今回の取材をセットしてくれた同社コーポレートコミュニケーション部のO氏とモデルルームを見ながら、「Oさん、わたしはここで坪250万円だったらお客さんが殺到すると思うが、そうはならないでしょうね。三井さんの『東十条』も取材するが、『北』と『南』の激突は避けられない…」などと話した。
O氏は知ってか知らずか、単価について「あとで営業マンに確認しましょう」と言葉を濁した。
さて、そこで物件担当チーフの頼富龍介氏に「坪いくらですか」と単刀直入に聞いた。その答えに記者は驚嘆した。「坪250万円ちょっとです」
記者は絶句した。ありえない単価だ。
もう一度、どうして記者が坪250万円にこだわるのかについて補足する。皆さんは、リーマン・ショック直後の2010年に野村不動産が分譲した全785戸の「プラウドシティ池袋本町」の単価がいくらだったか覚えていらっしゃるだろうか。250万円の半ばだった。圧倒的な割安感があったため(それだけではないが)瞬く間に売れた。
あの時と今は状況が異なるが、いくら金利がただ同然になっても、坪250万円、グロスで6,000万円の壁は存在すると思う。坪250万円に設定した同社に「座布団3枚!」と叫びたい。
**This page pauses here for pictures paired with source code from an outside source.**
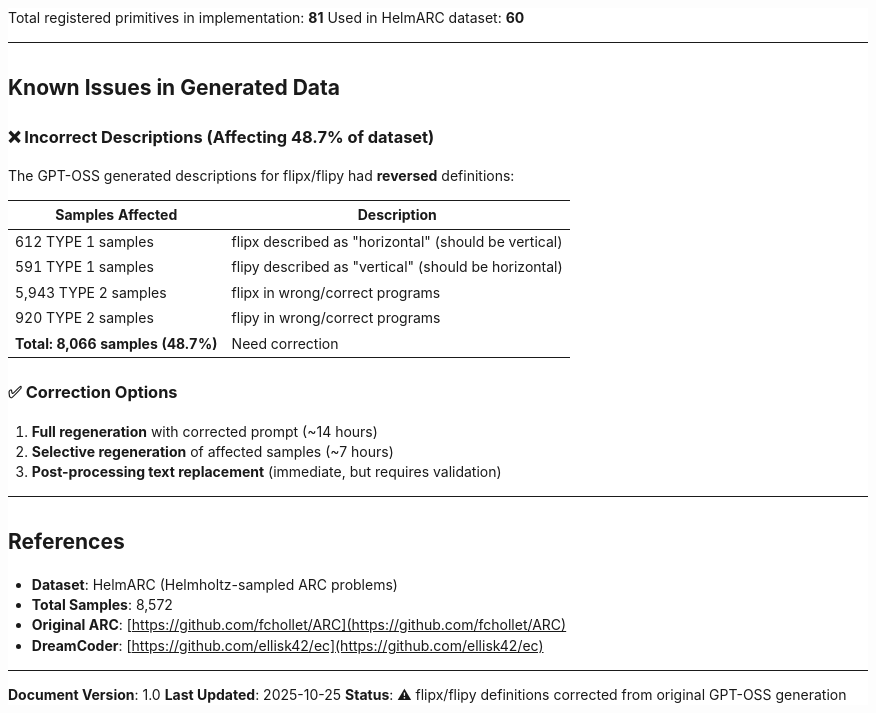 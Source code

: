 Total registered primitives in implementation: **81**
Used in HelmARC dataset: **60**

---

## Known Issues in Generated Data

### ❌ Incorrect Descriptions (Affecting 48.7% of dataset)

The GPT-OSS generated descriptions for flipx/flipy had **reversed** definitions:

| Samples Affected | Description |
|------------------|-------------|
| 612 TYPE 1 samples | flipx described as "horizontal" (should be vertical) |
| 591 TYPE 1 samples | flipy described as "vertical" (should be horizontal) |
| 5,943 TYPE 2 samples | flipx in wrong/correct programs |
| 920 TYPE 2 samples | flipy in wrong/correct programs |
| **Total: 8,066 samples (48.7%)** | Need correction |

### ✅ Correction Options

1. **Full regeneration** with corrected prompt (~14 hours)
2. **Selective regeneration** of affected samples (~7 hours)
3. **Post-processing text replacement** (immediate, but requires validation)

---

## References

- **Dataset**: HelmARC (Helmholtz-sampled ARC problems)
- **Total Samples**: 8,572
- **Original ARC**: [https://github.com/fchollet/ARC](https://github.com/fchollet/ARC)
- **DreamCoder**: [https://github.com/ellisk42/ec](https://github.com/ellisk42/ec)

---

**Document Version**: 1.0
**Last Updated**: 2025-10-25
**Status**: ⚠️ flipx/flipy definitions corrected from original GPT-OSS generation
設備仕様は、昨日見た「府中」とは雲泥の差で、〝プラウド・オハナ〟とでも名付けたくなるようなレベルではあるが、共用施設の充実ぶり、ランドスケープデザインは間違いなく〝プラウド〟の域に達している。敷地内には認可保育所(予定)や子育て支援施設のほか、医療施設などを誘致する。
5月20日に第1期100戸を供給しており、約9割の契約がスムーズに進んでいるという。
言うまでもないことだが、記者は高みの見物を決め込んでおり、「北」が勝利することをほのめかしているわけではない。むしろ、先制攻撃で驚嘆すべき坪250万円の手を打った「南」の野村に軍配が上がるのではないかと思い始めた。
先制パンチを食らった「北」はどう対応するのか。ともに施工を担当している長谷工コーポレーションは「北」の売主にも名を連ねている。ニュートラルの立場を貫くことができるのかも気になるところだ。
「大田六郷」の物件は、京浜急行線雑色駅から徒歩12分、大田区西六郷三丁目に位置する14階・15階建て2棟全632戸。専有面積は64.62~86.87㎡、第1期2次(戸数未定)の予定価格は4,400万円台~6,900万円台(最多価格帯5,100万円台)、坪単価は250万円強。竣工予定は平成29年2月中旬・6月下旬。施工は長谷工コーポレーション。敷地はグリコの工場跡地。